Project Shortlists share recommended portfolios, sites, and projects. A recommendation does not mean more than that - just a recommended look. These shortlists are archived on the site links page.

Today's guest for Project Shortlist is Salym Fayad.

Salym Fayad is an independent reporter and documentary photographer from Bogota, Colombia based in Johannesburg, South Africa. He has traveled the African continent reporting on issues related to popular culture and music, migration, conflict and human rights. His articles and photographs have appeared in El Tiempo, Arcadia Magazine, Semana, El Malpensante, Gatopardo, The Sunday Times, Mail & Guardian, Southern Pulse Magazine, Agence France-Presse and Libération.

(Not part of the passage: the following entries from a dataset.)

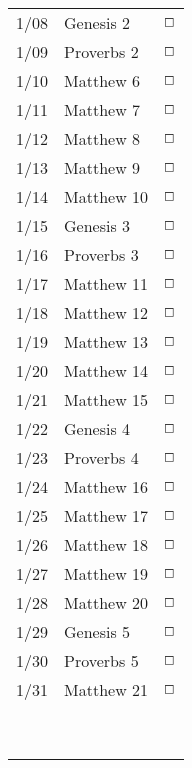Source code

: \documentclass[10pt,landscape,letterpaper]{article}
\begin{document}
\begin{multicols}{5}
\begin{tabular}{p{0.3in}p{0.75in}p{0.4in}}
1/08 & \textcolor[rgb]{0.98,0.00,0.00}{Genesis 2} & \textcolor[rgb]{0.98,0.00,0.00}{$\boxempty$} \\
1/09 & \textcolor[rgb]{0.98,0.00,0.00}{Proverbs 2} & \textcolor[rgb]{0.98,0.00,0.00}{$\boxempty$} \\
1/10 & Matthew 6 & $\boxempty$ \\
1/11 & Matthew 7 & $\boxempty$ \\
1/12 & Matthew 8 & $\boxempty$ \\
1/13 & Matthew 9 & $\boxempty$ \\
1/14 & Matthew 10 & $\boxempty$ \\

1/15 & \textcolor[rgb]{0.98,0.00,0.00}{Genesis 3} & \textcolor[rgb]{0.98,0.00,0.00}{$\boxempty$} \\
1/16 & \textcolor[rgb]{0.98,0.00,0.00}{Proverbs 3} & \textcolor[rgb]{0.98,0.00,0.00}{$\boxempty$} \\
1/17 & Matthew 11 & $\boxempty$ \\
1/18 & Matthew 12 & $\boxempty$ \\
1/19 & Matthew 13 & $\boxempty$ \\
1/20 & Matthew 14 & $\boxempty$ \\
1/21 & Matthew 15 & $\boxempty$ \\

1/22 & \textcolor[rgb]{0.98,0.00,0.00}{Genesis 4} & \textcolor[rgb]{0.98,0.00,0.00}{$\boxempty$} \\
1/23 & \textcolor[rgb]{0.98,0.00,0.00}{Proverbs 4} & \textcolor[rgb]{0.98,0.00,0.00}{$\boxempty$} \\
1/24 & Matthew 16 & $\boxempty$ \\
1/25 & Matthew 17 & $\boxempty$ \\
1/26 & Matthew 18 & $\boxempty$ \\
1/27 & Matthew 19 & $\boxempty$ \\
1/28 & Matthew 20 & $\boxempty$ \\

1/29 & \textcolor[rgb]{0.98,0.00,0.00}{Genesis 5} & \textcolor[rgb]{0.98,0.00,0.00}{$\boxempty$} \\
1/30 & \textcolor[rgb]{0.98,0.00,0.00}{Proverbs 5} & \textcolor[rgb]{0.98,0.00,0.00}{$\boxempty$} \\
1/31 & Matthew 21 & $\boxempty$ \\
 &  &  \\
 &  &  \\
 &  &  \\
 &  &  \\
 &  &  \\
 &  &  \\
 &  &  \\
 &  &  \\
 &  &  \\


\end{tabular}
\end{multicols}
\end{document}
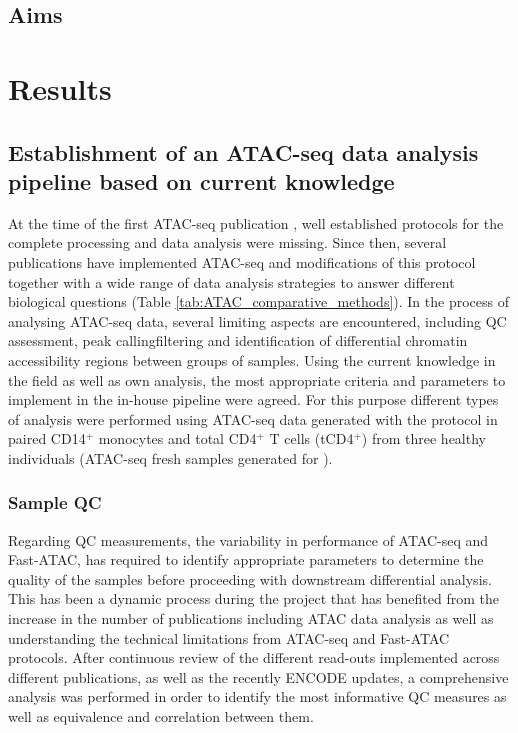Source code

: \subsection{Aims}






\section{Results}
%

\subsection{Establishment of an ATAC-seq data analysis pipeline based on current knowledge}
At the time of the first ATAC-seq publication \parencite{Buenrostro2013}, well established protocols for the complete processing and data analysis were missing. Since then, several publications have implemented ATAC-seq and modifications of this protocol together with a wide range of data analysis strategies to answer different biological questions (Table \ref{tab:ATAC_comparative_methods}).
In the process of analysing ATAC-seq data, several limiting aspects are encountered, including QC assessment, peak calling\/filtering and identification of differential chromatin accessibility regions between groups of samples. Using the current knowledge in the field as well as own analysis, the most appropriate criteria and parameters to implement in the in-house pipeline were agreed. For this purpose different types of analysis were performed using ATAC-seq data generated with the \parencite{Buenrostro2013} protocol in paired CD14$^+$ monocytes and total CD4$^+$ T cells (tCD4$^+$) from three healthy individuals (ATAC-seq fresh samples generated for \label{Core}). 


\subsubsection{Sample QC}
Regarding QC measurements, the variability in performance of ATAC-seq and Fast-ATAC, has required to identify appropriate parameters to determine the quality of the samples before proceeding with downstream differential analysis. This has been a dynamic process during the project that has benefited from the increase in the number of publications including ATAC data analysis as well as understanding the technical limitations from ATAC-seq and Fast-ATAC protocols. After continuous review of the different read-outs implemented across different publications, as well as the recently ENCODE updates, a comprehensive analysis was performed in order to identify the most informative QC measures as well as equivalence and correlation between them.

Nataly Castaño helped organize this post.

© Paul Sika

Paul Sika – At The Heart Of Me

Inspired by the esthetics of comic books, video games, sci-fi films and Japanese animation, "photomaker" Paul Sika from Cote d’Ivoire creates theatrical images depicting African urban scenes that he describes as "one-frame films." Influenced by pop icons ranging from Andy Warhol and David LaChapelle to Ivoirian footballer Didier Drogba, Sika composes psychedelic, digitally-intervened Technicolor series that he complements with written entries in his digital book At The Heart of Me: The logbook of a joyful dreamer.

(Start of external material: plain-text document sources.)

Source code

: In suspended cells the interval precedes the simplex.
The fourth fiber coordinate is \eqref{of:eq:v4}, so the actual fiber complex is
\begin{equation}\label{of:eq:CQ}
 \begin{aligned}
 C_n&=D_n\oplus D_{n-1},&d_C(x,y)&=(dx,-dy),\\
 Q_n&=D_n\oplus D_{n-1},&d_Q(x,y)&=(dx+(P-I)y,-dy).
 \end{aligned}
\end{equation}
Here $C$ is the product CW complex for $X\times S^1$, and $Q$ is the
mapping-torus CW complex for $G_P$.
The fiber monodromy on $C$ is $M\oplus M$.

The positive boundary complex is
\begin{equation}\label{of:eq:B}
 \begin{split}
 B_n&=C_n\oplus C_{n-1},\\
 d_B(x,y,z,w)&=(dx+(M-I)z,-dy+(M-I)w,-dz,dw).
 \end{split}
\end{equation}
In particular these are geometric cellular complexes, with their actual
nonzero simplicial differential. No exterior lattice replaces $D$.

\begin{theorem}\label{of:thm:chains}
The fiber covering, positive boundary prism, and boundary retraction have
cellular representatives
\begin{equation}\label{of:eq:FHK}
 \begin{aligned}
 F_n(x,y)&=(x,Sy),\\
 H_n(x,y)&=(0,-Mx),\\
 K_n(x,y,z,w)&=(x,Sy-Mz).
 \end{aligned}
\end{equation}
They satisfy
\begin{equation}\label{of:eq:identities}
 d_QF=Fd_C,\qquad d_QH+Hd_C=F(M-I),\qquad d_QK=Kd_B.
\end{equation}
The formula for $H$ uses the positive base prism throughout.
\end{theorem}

Instagraming Everyday Africa

Instagram project Everyday Africa uses the photo-sharing platform to challenge stereotypical and one-dimensional perceptions of the African continent often portrayed by Western media. Through a network of contributors including foreign correspondents and African photographers such as Nana Kofi Acquah and Andrew Esiebo (also known for his series of barbershops in West Africa), the project brings together mobile and street photography and social media to disseminate vignettes of ordinary life captured in different parts of urban and rural Africa.

© François Beaurain

François Beaurain – Monrovia animated

The surroundings of the once luxurious and now derelict Ducor Hotel in Monrovia, Liberia, provide the location for the animated GIFs of French photographer François Beaurain. The cyclical motion of his models, infinitely multiplied, brings the abandoned building back to life and offers a warm and often humorous view of Liberia's capital, while it traps the spectator's eye through the hypnotic effect of animated images in perpetual repetition.

© Sahel Digital Art

Sahel Digital Art

Mobile and web-based applications for graphic design and lo-fi image manipulation have allowed the Sahel's cellphone users to reimagine themselves in apocalyptic scenarios, with robotic limbs or surrounded by wild animals or stacks of cash. The trend, which has been documented by ethnomusicologist Christopher Kirkley, has also allowed Tuareg separatists to create a digital world in which their unrecognized state of Azawad in northern Mali has an airline, a football team and even a seat at the United Nations.

© Sahel Digital Art

© Mutua Matheka

Mutua Matheka – Nairobi City

Nairobi's skyline, framed by dramatic dawns and sunsets, headlights and city lights (and a fair amount of Photoshopping) compose Mutua Matheka's vibrant cityscapes of the Kenyan capital. The images are Matheka's answer to the often exaggerated glow of first-world cities' postcards. Yet he argues that the pictures were not taken "to change the perception of foreigners" about the city, but for Kenyans themselves.